§ Task to carry out
Look for "state" in each line of the entries, and return the matching lines.

§ Provided records
__________________________________________________
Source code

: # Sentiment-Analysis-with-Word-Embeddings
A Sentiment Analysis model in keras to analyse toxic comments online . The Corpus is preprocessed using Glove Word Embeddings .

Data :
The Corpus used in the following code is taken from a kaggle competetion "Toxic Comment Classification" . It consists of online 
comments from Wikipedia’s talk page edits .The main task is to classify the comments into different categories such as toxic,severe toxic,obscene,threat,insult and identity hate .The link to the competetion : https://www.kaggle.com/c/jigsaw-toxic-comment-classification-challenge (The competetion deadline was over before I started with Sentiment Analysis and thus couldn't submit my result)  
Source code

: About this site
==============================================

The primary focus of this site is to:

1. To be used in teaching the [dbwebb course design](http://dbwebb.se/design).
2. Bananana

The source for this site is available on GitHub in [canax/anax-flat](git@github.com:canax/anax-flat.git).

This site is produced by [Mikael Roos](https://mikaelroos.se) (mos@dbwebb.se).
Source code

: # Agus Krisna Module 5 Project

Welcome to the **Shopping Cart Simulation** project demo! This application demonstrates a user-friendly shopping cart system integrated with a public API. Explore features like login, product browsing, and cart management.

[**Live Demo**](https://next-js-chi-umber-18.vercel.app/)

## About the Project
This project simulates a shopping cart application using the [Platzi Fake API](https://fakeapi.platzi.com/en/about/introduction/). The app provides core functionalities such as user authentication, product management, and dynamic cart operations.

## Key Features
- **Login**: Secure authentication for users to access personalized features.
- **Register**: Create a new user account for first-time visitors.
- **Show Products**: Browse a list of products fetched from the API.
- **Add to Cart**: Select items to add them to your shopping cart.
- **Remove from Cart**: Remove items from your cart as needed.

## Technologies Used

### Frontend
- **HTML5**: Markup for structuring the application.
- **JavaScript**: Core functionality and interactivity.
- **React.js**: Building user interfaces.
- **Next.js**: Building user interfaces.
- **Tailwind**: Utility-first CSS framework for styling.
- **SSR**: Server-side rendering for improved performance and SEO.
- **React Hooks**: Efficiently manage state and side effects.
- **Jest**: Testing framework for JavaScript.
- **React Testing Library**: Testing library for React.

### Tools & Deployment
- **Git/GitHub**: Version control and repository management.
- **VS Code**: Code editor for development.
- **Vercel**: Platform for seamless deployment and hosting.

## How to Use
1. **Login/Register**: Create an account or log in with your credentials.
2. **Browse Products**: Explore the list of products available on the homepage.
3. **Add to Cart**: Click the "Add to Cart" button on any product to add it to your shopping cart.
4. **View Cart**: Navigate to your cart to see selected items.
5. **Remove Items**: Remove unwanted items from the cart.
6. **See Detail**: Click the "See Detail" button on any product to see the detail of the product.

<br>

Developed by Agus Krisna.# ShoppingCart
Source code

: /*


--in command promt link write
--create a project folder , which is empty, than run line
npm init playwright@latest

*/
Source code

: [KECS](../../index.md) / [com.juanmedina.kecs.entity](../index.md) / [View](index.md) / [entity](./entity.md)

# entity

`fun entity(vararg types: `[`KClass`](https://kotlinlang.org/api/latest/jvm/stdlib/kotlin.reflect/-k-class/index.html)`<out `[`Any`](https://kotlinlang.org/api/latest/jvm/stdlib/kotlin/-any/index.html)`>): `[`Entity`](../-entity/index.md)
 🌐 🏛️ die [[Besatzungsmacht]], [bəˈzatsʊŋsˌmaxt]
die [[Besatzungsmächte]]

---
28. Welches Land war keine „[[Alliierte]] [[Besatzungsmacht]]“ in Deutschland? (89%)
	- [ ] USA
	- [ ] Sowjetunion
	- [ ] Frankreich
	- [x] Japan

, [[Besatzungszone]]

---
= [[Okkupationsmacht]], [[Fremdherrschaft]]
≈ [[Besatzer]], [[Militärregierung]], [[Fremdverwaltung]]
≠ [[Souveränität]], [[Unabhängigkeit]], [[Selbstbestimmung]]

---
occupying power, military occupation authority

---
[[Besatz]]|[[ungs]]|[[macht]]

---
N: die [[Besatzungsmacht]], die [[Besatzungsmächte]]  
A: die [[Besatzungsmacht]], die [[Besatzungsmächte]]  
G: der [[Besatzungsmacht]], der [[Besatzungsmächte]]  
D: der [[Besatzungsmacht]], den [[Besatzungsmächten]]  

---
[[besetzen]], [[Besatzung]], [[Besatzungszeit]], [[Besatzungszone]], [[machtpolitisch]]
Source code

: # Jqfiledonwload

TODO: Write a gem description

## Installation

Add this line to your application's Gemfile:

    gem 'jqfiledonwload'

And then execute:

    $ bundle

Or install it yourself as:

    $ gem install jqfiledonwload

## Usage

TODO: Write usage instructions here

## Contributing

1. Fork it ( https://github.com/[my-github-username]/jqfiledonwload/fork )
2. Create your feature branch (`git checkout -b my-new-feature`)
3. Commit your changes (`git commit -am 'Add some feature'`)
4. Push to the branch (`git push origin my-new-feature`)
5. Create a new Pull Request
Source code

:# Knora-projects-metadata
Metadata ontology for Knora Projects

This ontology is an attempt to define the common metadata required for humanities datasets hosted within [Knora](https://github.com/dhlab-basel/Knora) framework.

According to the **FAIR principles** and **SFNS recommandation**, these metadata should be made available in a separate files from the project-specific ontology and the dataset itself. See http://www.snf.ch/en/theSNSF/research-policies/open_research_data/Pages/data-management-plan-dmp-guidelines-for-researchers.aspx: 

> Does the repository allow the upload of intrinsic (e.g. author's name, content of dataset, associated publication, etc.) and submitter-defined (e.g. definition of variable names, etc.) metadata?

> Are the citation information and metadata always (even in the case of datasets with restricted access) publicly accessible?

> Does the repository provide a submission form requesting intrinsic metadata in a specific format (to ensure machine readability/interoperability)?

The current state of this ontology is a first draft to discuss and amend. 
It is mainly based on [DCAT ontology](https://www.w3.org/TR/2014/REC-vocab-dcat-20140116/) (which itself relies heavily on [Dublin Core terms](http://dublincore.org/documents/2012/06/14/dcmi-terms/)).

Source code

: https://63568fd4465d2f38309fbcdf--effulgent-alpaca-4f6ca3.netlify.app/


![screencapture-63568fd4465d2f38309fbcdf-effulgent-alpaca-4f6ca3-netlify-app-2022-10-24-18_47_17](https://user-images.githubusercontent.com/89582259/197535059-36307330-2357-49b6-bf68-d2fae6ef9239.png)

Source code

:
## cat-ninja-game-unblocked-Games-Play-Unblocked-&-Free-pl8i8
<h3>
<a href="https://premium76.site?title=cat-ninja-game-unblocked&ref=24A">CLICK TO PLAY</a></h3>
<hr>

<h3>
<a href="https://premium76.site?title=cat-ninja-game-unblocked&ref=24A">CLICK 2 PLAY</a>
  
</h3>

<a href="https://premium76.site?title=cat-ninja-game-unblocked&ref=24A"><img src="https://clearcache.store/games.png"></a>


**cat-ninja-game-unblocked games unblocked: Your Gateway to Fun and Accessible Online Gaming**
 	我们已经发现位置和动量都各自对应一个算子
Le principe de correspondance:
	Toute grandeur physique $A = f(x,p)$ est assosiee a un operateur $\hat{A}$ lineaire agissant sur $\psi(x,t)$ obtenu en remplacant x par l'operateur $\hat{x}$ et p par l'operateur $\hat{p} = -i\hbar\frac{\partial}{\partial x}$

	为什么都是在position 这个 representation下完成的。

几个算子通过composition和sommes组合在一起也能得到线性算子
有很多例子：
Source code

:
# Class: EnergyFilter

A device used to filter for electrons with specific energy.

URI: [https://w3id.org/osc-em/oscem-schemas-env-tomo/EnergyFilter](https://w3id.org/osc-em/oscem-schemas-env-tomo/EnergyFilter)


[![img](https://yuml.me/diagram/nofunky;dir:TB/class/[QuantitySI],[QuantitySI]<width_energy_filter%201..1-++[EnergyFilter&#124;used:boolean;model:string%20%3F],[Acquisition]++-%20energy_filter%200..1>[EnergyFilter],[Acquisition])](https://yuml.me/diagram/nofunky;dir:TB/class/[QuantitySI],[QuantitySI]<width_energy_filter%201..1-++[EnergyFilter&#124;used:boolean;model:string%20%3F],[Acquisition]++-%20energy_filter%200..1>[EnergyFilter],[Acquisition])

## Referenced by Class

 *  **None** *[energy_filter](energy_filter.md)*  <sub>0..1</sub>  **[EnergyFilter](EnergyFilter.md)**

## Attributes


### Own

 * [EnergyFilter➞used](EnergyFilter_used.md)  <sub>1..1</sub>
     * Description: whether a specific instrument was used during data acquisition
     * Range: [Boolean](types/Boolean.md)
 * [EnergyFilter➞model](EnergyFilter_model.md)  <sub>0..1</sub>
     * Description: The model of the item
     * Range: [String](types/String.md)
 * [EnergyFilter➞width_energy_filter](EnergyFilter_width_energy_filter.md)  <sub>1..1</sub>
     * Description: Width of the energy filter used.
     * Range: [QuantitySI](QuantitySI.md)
__________________________________________________
§ Output of the exercise
- **React Hooks**: Efficiently manage state and side effects.
The current state of this ontology is a first draft to discuss and amend. 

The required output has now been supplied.